__DIRECTIONS__: Within the material below, transcribe exactly the lines from the one holding "Add emojis to" through the one holding "## Getting Started", keeping both ends and skipping the rest.

*** RAW DATA

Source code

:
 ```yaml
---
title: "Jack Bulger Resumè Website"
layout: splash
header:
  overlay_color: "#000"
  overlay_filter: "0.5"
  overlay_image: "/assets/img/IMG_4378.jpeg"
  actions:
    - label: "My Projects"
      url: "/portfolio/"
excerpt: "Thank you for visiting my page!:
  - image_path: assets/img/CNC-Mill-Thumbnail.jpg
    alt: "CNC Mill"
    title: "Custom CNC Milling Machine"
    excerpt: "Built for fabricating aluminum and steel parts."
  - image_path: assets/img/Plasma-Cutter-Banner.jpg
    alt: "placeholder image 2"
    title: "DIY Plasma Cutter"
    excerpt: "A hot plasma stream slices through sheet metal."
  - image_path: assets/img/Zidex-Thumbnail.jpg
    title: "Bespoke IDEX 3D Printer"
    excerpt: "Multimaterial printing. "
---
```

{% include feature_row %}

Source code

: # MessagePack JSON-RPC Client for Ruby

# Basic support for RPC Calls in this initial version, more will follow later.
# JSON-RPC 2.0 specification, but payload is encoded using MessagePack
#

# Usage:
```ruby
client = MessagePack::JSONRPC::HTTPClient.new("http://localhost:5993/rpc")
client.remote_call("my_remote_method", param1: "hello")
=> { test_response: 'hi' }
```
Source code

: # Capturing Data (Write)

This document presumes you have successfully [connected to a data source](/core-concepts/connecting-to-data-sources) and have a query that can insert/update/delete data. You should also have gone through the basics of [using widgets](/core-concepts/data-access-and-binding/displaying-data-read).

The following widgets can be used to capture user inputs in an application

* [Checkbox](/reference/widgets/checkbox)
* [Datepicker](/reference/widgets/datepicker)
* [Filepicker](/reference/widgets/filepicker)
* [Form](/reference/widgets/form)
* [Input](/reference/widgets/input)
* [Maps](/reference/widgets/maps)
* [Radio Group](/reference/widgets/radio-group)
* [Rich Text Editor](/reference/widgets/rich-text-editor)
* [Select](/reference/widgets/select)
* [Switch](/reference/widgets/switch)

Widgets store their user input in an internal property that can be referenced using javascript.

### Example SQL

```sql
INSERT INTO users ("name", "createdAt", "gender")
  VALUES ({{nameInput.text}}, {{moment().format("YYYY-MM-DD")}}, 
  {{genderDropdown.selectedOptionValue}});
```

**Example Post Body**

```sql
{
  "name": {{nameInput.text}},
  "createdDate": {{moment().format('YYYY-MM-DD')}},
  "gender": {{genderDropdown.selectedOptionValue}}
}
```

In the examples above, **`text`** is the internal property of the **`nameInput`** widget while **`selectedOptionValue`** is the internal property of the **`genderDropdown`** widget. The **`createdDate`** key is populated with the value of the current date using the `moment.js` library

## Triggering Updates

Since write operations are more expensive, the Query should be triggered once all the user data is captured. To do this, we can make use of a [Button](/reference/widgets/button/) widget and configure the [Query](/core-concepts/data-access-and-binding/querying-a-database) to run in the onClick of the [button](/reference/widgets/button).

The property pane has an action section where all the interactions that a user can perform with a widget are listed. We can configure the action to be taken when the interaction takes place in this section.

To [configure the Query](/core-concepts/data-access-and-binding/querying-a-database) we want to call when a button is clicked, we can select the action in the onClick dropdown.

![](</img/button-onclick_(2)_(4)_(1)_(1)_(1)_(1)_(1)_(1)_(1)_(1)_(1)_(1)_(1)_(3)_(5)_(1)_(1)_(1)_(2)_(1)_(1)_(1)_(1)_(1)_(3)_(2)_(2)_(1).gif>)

******
*** RAW DATA

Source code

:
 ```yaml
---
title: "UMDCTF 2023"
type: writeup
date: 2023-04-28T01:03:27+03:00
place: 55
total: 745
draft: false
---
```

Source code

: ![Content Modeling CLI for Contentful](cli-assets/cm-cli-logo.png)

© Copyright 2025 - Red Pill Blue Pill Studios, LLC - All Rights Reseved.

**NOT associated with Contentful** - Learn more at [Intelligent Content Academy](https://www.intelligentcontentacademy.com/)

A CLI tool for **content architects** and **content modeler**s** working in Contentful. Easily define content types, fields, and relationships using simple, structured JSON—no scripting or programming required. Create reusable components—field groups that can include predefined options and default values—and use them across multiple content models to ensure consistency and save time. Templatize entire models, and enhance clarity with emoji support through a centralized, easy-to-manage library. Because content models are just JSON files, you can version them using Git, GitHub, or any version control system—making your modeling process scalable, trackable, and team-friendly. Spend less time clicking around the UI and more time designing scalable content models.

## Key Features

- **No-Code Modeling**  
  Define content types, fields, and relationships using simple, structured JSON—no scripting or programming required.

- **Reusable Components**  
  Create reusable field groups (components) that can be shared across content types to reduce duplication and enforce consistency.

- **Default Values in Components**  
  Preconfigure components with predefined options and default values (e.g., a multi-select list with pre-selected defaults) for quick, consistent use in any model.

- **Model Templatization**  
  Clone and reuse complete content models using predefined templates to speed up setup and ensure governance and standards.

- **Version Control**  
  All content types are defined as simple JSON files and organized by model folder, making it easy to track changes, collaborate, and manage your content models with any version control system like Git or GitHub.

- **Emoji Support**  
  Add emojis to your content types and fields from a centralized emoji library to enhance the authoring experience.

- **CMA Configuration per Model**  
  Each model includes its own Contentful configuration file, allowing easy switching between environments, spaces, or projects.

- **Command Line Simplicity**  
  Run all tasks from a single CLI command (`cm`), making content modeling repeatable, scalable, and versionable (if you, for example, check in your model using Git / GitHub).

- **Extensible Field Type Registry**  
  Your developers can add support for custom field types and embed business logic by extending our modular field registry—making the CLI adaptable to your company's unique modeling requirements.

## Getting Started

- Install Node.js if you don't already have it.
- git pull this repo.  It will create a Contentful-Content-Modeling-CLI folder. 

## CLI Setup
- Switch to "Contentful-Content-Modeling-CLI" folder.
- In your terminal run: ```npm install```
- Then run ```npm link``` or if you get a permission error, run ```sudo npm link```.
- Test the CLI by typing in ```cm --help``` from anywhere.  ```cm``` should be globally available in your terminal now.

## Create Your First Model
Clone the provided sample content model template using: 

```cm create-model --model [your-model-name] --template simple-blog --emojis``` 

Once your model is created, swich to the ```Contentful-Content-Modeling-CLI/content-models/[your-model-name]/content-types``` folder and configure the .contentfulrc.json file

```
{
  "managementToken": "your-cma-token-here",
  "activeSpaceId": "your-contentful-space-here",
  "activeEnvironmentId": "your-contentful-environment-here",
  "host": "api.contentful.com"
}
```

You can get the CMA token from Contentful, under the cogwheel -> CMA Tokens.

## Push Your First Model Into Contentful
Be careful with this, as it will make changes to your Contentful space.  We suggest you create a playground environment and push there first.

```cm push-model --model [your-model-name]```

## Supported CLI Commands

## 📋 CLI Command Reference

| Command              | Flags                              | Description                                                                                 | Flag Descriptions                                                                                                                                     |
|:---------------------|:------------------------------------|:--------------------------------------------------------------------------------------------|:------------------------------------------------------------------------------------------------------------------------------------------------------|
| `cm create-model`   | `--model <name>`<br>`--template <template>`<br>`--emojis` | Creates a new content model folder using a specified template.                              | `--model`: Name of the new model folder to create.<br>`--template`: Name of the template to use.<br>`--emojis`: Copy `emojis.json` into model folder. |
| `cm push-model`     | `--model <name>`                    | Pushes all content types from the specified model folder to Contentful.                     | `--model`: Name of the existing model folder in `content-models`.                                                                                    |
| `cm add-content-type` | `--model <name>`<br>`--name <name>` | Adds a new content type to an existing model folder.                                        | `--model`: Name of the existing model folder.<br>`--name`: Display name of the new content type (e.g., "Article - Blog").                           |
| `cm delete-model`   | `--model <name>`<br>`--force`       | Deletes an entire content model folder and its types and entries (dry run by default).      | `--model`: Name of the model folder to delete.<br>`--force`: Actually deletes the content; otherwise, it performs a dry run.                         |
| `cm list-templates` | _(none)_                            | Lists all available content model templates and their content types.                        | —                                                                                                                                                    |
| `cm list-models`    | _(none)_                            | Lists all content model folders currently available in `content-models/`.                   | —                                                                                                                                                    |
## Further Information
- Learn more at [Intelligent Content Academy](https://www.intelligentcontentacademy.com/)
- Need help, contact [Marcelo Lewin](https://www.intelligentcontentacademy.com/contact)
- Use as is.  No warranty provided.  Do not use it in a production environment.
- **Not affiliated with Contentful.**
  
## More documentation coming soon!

******

__RESULT FOR THIS EXERCISE__:
  Add emojis to your content types and fields from a centralized emoji library to enhance the authoring experience.

- **CMA Configuration per Model**  
  Each model includes its own Contentful configuration file, allowing easy switching between environments, spaces, or projects.

- **Command Line Simplicity**  
  Run all tasks from a single CLI command (`cm`), making content modeling repeatable, scalable, and versionable (if you, for example, check in your model using Git / GitHub).

- **Extensible Field Type Registry**  
  Your developers can add support for custom field types and embed business logic by extending our modular field registry—making the CLI adaptable to your company's unique modeling requirements.

## Getting Started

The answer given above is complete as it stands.